Section 2: Implementing and Conducting Administration of Resources
In the first section, we looked at how to install Windows XP Professional. Now, we’re going to begin looking at how to administer Windows XP Professional. Microsoft’s goal for this particular certification exam, the 70-270: Installing, Configuring, and Administering Microsoft Windows XP Professional is to produce certified individuals who have a well-rounded understanding of Windows XP Professional.
This free MCSE certification tutorial has generally followed the exam objectives for the 70-270, but in this section we are going to lay the foundation of administering the file system by discussing this first. Next, we discuss how to monitor, manage, and troubleshoot access to files and folders, then we move into discussing printers, and finally, we look at offline files.

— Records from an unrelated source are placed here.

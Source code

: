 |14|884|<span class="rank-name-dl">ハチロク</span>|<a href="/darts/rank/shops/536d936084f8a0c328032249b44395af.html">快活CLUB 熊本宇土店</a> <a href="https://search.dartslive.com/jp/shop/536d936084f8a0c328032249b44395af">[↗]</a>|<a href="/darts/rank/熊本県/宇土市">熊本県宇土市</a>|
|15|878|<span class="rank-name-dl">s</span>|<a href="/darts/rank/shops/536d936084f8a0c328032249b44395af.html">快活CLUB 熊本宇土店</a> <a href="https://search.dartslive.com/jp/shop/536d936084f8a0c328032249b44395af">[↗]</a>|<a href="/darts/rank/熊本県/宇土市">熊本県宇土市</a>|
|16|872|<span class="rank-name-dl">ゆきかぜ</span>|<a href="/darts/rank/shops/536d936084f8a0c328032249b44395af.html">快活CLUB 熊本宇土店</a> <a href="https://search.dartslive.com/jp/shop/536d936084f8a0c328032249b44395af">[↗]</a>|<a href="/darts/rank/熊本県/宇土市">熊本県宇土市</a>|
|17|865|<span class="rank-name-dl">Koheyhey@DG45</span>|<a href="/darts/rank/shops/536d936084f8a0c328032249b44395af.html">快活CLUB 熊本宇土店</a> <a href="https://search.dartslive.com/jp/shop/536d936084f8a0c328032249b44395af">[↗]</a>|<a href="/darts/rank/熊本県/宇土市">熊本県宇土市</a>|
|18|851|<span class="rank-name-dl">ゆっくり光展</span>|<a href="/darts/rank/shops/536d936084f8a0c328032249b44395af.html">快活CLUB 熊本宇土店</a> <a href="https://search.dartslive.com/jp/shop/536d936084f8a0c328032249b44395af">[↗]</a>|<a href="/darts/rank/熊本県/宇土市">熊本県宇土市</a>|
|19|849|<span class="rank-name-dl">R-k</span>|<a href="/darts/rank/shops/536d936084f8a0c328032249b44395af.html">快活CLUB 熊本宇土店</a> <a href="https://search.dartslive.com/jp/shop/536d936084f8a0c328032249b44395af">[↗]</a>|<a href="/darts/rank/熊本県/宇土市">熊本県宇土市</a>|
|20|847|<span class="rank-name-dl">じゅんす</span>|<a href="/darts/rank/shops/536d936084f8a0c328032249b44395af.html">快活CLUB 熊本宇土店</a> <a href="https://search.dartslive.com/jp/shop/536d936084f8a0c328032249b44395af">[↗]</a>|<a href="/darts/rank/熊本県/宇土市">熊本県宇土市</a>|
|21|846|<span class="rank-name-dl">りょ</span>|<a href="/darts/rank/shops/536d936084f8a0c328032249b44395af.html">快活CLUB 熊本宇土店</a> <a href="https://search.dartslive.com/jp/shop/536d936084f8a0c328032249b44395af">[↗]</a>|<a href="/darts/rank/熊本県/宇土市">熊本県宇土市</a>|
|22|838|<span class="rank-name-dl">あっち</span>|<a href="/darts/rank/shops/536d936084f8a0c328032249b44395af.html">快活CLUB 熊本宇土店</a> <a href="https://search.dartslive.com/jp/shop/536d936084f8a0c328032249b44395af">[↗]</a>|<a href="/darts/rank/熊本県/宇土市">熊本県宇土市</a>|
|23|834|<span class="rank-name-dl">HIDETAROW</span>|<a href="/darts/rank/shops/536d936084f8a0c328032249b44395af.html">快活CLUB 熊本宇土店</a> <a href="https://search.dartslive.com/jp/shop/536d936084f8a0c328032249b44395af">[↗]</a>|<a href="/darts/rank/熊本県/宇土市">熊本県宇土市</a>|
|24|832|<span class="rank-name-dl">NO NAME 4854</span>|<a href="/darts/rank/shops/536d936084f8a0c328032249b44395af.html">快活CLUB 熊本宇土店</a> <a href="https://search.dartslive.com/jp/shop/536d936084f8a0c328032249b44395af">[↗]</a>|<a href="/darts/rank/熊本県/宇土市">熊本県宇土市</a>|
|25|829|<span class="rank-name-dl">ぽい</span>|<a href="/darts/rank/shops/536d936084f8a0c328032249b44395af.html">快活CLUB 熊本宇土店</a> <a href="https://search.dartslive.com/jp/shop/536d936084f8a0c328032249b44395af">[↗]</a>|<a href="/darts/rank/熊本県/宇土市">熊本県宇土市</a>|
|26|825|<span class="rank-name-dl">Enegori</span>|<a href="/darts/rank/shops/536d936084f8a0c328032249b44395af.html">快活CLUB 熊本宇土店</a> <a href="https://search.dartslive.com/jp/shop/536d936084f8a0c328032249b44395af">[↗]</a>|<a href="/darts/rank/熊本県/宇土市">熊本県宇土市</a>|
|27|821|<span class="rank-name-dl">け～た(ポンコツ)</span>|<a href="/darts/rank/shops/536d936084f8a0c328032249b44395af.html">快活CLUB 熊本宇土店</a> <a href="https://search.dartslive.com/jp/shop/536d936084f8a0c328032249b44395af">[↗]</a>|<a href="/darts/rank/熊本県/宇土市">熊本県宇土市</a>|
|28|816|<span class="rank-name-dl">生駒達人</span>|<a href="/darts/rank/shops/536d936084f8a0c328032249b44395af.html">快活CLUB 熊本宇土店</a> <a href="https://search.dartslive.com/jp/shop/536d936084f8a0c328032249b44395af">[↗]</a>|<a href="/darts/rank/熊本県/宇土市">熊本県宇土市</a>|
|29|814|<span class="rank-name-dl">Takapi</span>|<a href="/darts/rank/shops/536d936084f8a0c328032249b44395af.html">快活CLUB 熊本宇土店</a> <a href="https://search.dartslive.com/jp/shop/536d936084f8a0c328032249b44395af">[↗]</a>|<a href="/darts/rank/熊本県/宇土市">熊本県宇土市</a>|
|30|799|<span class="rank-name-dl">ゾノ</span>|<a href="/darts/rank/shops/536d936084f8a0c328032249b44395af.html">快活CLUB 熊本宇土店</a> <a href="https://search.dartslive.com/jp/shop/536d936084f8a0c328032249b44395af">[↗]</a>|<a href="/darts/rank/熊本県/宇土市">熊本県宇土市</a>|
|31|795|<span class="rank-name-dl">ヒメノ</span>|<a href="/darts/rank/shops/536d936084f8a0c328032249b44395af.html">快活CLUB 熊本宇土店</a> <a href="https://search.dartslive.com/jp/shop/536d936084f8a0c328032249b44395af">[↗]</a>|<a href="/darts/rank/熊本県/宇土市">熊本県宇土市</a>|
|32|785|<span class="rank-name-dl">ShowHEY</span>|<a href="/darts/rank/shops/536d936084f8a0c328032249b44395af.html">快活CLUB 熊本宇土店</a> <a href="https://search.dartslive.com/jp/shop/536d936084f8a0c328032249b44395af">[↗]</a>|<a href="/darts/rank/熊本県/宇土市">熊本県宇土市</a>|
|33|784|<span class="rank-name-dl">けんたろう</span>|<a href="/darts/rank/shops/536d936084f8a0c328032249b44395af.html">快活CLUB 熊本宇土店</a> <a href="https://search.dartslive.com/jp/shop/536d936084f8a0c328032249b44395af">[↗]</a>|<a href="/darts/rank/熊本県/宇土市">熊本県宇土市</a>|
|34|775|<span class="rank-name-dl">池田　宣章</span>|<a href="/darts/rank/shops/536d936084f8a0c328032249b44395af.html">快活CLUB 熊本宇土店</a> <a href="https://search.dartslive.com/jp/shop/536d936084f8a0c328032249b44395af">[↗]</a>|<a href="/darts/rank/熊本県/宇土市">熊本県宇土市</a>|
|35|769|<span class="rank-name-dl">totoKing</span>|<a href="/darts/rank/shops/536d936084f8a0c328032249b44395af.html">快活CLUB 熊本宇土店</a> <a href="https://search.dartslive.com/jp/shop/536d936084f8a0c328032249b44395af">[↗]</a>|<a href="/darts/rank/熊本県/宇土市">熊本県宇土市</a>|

Configure and manage file systems.
First, we’re going to discuss Microsoft file systems and how they break down among the different versions of the operating systems Microsoft has released over the years. They are categorized into FAT and NTFS:
FAT & FAT32 File Systems
FAT and FAT32 file systems were created for Microsoft consumer operating systems and lacked many of the features required for business use such as file level compression, security, and encryption. FAT and FAT32 are typically only used by users dual booting between Microsoft Windows 98/ME and Windows XP – NTFS is preferred for almost all other installations.
NTFS
Microsoft created a more durable, business-ready file system with NTFS in Windows NT 4. Windows XP Pro uses a newer version of NTFS which Windows NT 4 (Service Pack 4 and above) can read.
NTFS provides user-level security, file compression, encryption, and disk quotas which FAT does not support.
Windows 98 and ME cannot read NTFS partitions, so you cannot have a bootable Windows 98/ME system on an NTFS drive.
Convert from one file system to another file system.
Since FAT does not support security, compression, and encryption, it is not the ideal operating system for business uses. All is not lost if you selected FAT as the file system of choice during Windows XP setup, you can convert from FAT to NTFS (unfortunately, you cannot reverse this decision – if you chose NTFS, you can’t go back to FAT unless you want to delete the partition and start all over).
Converting from FAT or FAT32 to NTFS uses the convert.exe command. You also cannot convert a FAT to a FAT32 file system using the convert.exe command.
To convert a FAT or FAT32 partition to NTFS, open a command prompt in Windows XP Professional. Let’s convert the drive by typing in the following command:
Convert C: /FS:NTFS /V
Convert requires the volume to be dismounted, so enter Y at this question.
Since the drive I am converting is the primary system drive, the OS cannot gain exclusive access to it. I scheduled it to occur at reboot by entering Y at this prompt.
Next, reboot the system to convert the drive.
First, Windows runs a chkdsk on your system. Next, Windows shows you the drive details, then it runs through a list of all of the files as it converts the drive to NTFS:
After it has completed the file system conversion, it reboots the system.
After you login and look at the properties of the drive, you can see it has been converted to NTFS.